Gravel approved gear

The XTB is built up with a SRAM Rival 1 groupset. which is proven on many other gravel builds. It does not, however, feature disc brakes, instead opting for V-brakes.

The bike is built around 1x Apex groupset
Jack Luke / Immediate Media

The bike rolls on high-volume, 20in tan-wall Halo MXR tyres. These are designed for BMX really and I don’t imagine they’ll have the best grip off-road — I also assume it will be fairly hard to find a good selection of gravel tyres for this bike.

The frame is constructed from custom Columbus tubing, and the meticulous brazing on the space frame is admittedly rather beautiful.

Everyday practicality

There’s also a full complement of accessories available for the XTB if you decide to get one.
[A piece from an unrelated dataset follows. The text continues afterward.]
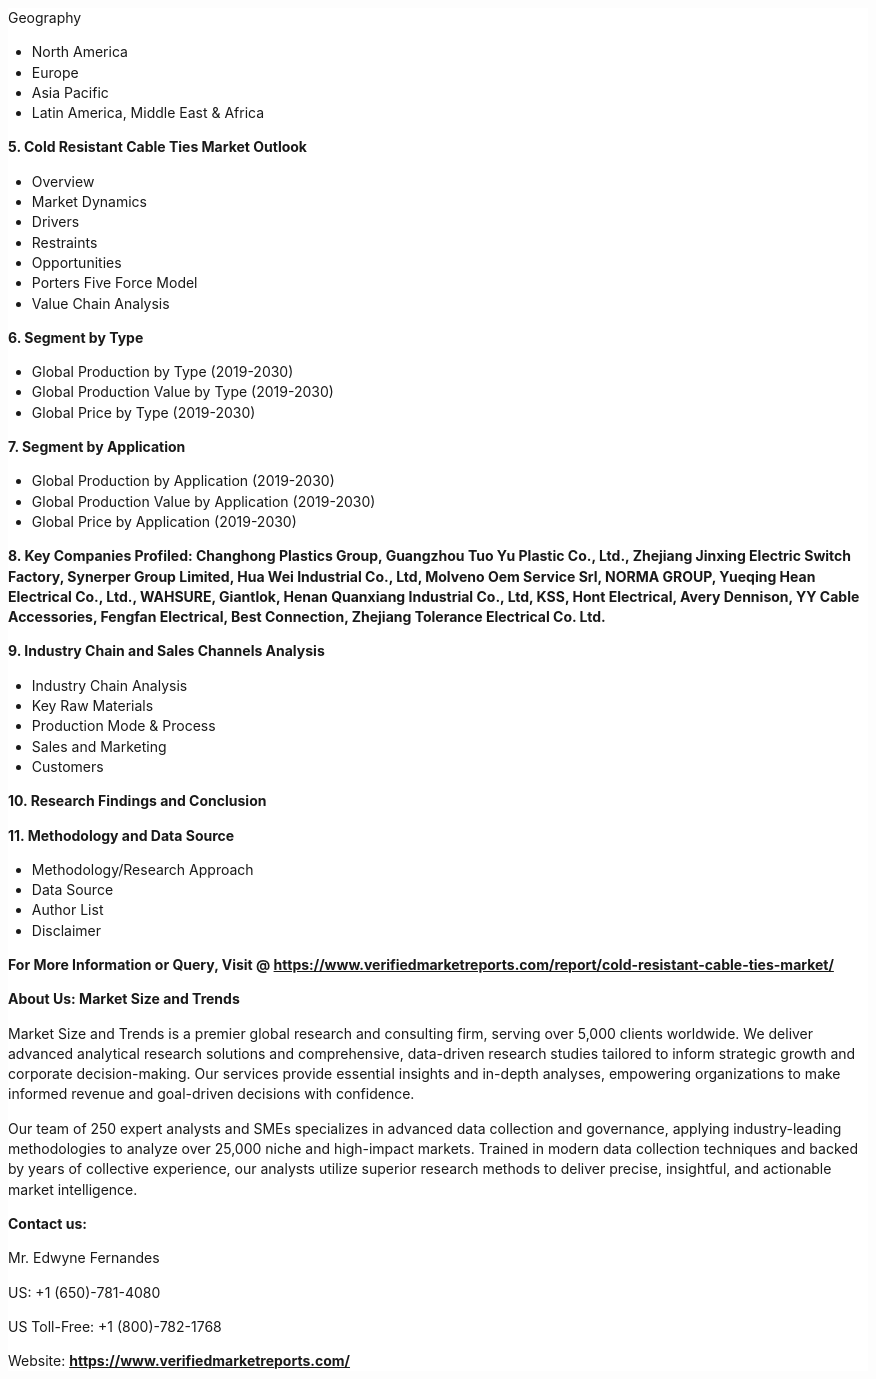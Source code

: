 Geography</strong></p><ul> <li>North America</li> <li>Europe</li> <li>Asia Pacific</li> <li>Latin America, Middle East &amp; Africa</li></ul><p><strong>5. Cold Resistant Cable Ties Market Outlook</strong></p><ul><li>Overview</li><li>Market Dynamics</li><li>Drivers</li><li>Restraints</li><li>Opportunities</li><li>Porters Five Force Model</li><li>Value Chain Analysis&nbsp;</li></ul><p><strong>6. Segment by Type</strong></p><ul><li>Global Production by Type (2019-2030)</li><li>Global Production Value by Type (2019-2030)</li><li>Global Price by Type (2019-2030)</li></ul><p><strong>7. Segment by Application</strong></p><ul><li>Global Production by Application (2019-2030)</li><li>Global Production Value by Application (2019-2030)</li><li>Global Price by Application (2019-2030)</li></ul><p><strong>8. Key Companies Profiled: Changhong Plastics Group, Guangzhou Tuo Yu Plastic Co., Ltd., Zhejiang Jinxing Electric Switch Factory, Synerper Group Limited, Hua Wei Industrial Co., Ltd, Molveno Oem Service Srl, NORMA GROUP, Yueqing Hean Electrical Co., Ltd., WAHSURE, Giantlok, Henan Quanxiang Industrial Co., Ltd, KSS, Hont Electrical, Avery Dennison, YY Cable Accessories, Fengfan Electrical, Best Connection, Zhejiang Tolerance Electrical Co. Ltd.</strong></p><p><strong>9. Industry Chain and Sales Channels Analysis</strong></p><ul><li>Industry Chain Analysis</li><li>Key Raw Materials</li><li>Production Mode &amp; Process</li><li>Sales and Marketing</li><li>Customers</li></ul><p><strong>10. Research Findings and Conclusion</strong></p><p><strong>11. Methodology and Data Source</strong></p><ul><li>Methodology/Research Approach</li><li>Data Source</li><li>Author List</li><li>Disclaimer</li></ul></p><p><strong>For More Information or Query, Visit @ <a href="https://www.verifiedmarketreports.com/report/cold-resistant-cable-ties-market/">https://www.verifiedmarketreports.com/report/cold-resistant-cable-ties-market/</a></strong></p><p><strong>About Us: Market Size and Trends</strong></p><p>Market Size and Trends is a premier global research and consulting firm, serving over 5,000 clients worldwide. We deliver advanced analytical research solutions and comprehensive, data-driven research studies tailored to inform strategic growth and corporate decision-making. Our services provide essential insights and in-depth analyses, empowering organizations to make informed revenue and goal-driven decisions with confidence.</p><p>Our team of 250 expert analysts and SMEs specializes in advanced data collection and governance, applying industry-leading methodologies to analyze over 25,000 niche and high-impact markets. Trained in modern data collection techniques and backed by years of collective experience, our analysts utilize superior research methods to deliver precise, insightful, and actionable market intelligence.</p><p><strong>Contact us:</strong></p><p>Mr. Edwyne Fernandes</p><p>US: +1 (650)-781-4080</p><p>US Toll-Free: +1 (800)-782-1768</p><p>Website: <strong><a href="https://www.verifiedmarketreports.com/">https://www.verifiedmarketreports.com/</a></strong></p>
That includes racks, bags and mudguards.

The final killer feature is the frame can be split in the middle to take the bike apart for transport, leaving you with a diminutively sized case that shouldn’t incur any excess baggage fees.

The bike cuts an… odd silhouette
Jack Luke / Immediate Media

Pricing and availability

While the bike is featured on Moulton’s homepage there are no details about pricing or availability yet.

This is a fairly bizarre-looking and niche bike, but there’s a part of me that can’t help but have a soft spot for the (over) engineered design of these curious-looking things. In all fairness, BikeRadar has reviewed Moulton road bikes in the past and come away feeling very positive, so dismissing this one at a first glance may be unfair.


I can’t quite see this being used for the ultimate of gravel-gnar (images of small wheels falling into ruts and holes abound) but nonetheless, the XTB is likely a rather capable utility machine.